> Task input
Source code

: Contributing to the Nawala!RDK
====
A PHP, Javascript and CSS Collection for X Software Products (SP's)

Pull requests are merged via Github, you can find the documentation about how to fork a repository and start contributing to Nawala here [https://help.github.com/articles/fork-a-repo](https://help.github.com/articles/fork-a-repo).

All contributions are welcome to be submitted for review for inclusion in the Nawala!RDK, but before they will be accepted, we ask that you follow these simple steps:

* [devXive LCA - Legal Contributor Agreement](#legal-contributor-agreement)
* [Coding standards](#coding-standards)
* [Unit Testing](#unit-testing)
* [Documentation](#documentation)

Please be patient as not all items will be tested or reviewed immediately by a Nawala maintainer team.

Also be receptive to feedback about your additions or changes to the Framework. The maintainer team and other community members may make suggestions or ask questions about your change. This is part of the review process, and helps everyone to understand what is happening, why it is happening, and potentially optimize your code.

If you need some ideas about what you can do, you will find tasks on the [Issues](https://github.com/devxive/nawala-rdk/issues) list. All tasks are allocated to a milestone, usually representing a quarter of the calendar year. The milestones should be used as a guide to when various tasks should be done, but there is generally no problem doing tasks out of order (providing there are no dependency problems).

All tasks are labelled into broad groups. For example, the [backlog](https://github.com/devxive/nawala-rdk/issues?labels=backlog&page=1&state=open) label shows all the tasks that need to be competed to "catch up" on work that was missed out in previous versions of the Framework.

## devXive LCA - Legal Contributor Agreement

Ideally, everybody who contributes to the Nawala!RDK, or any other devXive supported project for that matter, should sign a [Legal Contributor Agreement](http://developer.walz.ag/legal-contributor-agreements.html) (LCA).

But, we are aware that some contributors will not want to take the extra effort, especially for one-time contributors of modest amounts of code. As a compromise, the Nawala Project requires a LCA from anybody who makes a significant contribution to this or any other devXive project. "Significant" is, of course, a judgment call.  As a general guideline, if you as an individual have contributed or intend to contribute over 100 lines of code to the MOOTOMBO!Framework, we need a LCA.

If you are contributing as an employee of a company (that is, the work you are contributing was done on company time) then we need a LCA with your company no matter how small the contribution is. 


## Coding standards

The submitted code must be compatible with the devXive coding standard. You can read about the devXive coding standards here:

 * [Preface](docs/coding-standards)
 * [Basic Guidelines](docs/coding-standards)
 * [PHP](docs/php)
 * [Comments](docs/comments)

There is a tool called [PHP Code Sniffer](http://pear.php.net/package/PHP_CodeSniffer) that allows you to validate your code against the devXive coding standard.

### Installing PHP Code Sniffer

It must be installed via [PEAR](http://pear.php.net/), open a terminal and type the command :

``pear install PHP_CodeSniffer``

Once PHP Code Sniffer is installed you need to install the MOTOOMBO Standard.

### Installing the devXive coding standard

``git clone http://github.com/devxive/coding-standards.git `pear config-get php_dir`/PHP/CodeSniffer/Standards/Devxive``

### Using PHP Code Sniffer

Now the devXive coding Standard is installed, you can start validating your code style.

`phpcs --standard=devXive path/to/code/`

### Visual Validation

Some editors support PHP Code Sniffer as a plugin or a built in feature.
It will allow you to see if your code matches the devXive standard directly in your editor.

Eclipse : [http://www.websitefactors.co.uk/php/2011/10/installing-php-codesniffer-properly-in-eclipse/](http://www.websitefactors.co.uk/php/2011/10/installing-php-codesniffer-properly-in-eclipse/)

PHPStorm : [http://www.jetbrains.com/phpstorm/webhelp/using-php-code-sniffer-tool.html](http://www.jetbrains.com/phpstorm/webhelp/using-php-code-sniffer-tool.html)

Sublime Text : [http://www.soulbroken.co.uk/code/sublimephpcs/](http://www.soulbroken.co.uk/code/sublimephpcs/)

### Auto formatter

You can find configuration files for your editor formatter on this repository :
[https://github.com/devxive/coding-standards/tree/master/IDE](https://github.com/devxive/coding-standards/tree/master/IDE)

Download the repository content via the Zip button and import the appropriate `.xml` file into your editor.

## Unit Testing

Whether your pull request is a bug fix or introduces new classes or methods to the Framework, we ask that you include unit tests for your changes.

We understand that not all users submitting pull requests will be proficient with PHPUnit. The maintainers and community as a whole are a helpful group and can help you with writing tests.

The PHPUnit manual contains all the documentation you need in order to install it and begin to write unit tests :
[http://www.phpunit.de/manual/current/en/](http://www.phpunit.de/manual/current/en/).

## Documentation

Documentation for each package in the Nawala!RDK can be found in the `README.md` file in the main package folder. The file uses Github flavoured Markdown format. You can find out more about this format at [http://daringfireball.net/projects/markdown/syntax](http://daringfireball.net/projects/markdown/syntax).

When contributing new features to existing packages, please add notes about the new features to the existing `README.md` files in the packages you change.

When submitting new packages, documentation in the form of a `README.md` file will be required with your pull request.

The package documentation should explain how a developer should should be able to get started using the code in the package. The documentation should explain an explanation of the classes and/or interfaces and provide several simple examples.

> Exercise
From the records above, pull every line that has the string "find" and copy it.

> Finished exercise
Pull requests are merged via Github, you can find the documentation about how to fork a repository and start contributing to Nawala here [https://help.github.com/articles/fork-a-repo](https://help.github.com/articles/fork-a-repo).
If you need some ideas about what you can do, you will find tasks on the [Issues](https://github.com/devxive/nawala-rdk/issues) list. All tasks are allocated to a milestone, usually representing a quarter of the calendar year. The milestones should be used as a guide to when various tasks should be done, but there is generally no problem doing tasks out of order (providing there are no dependency problems).
You can find configuration files for your editor formatter on this repository :
Documentation for each package in the Nawala!RDK can be found in the `README.md` file in the main package folder. The file uses Github flavoured Markdown format. You can find out more about this format at [http://daringfireball.net/projects/markdown/syntax](http://daringfireball.net/projects/markdown/syntax).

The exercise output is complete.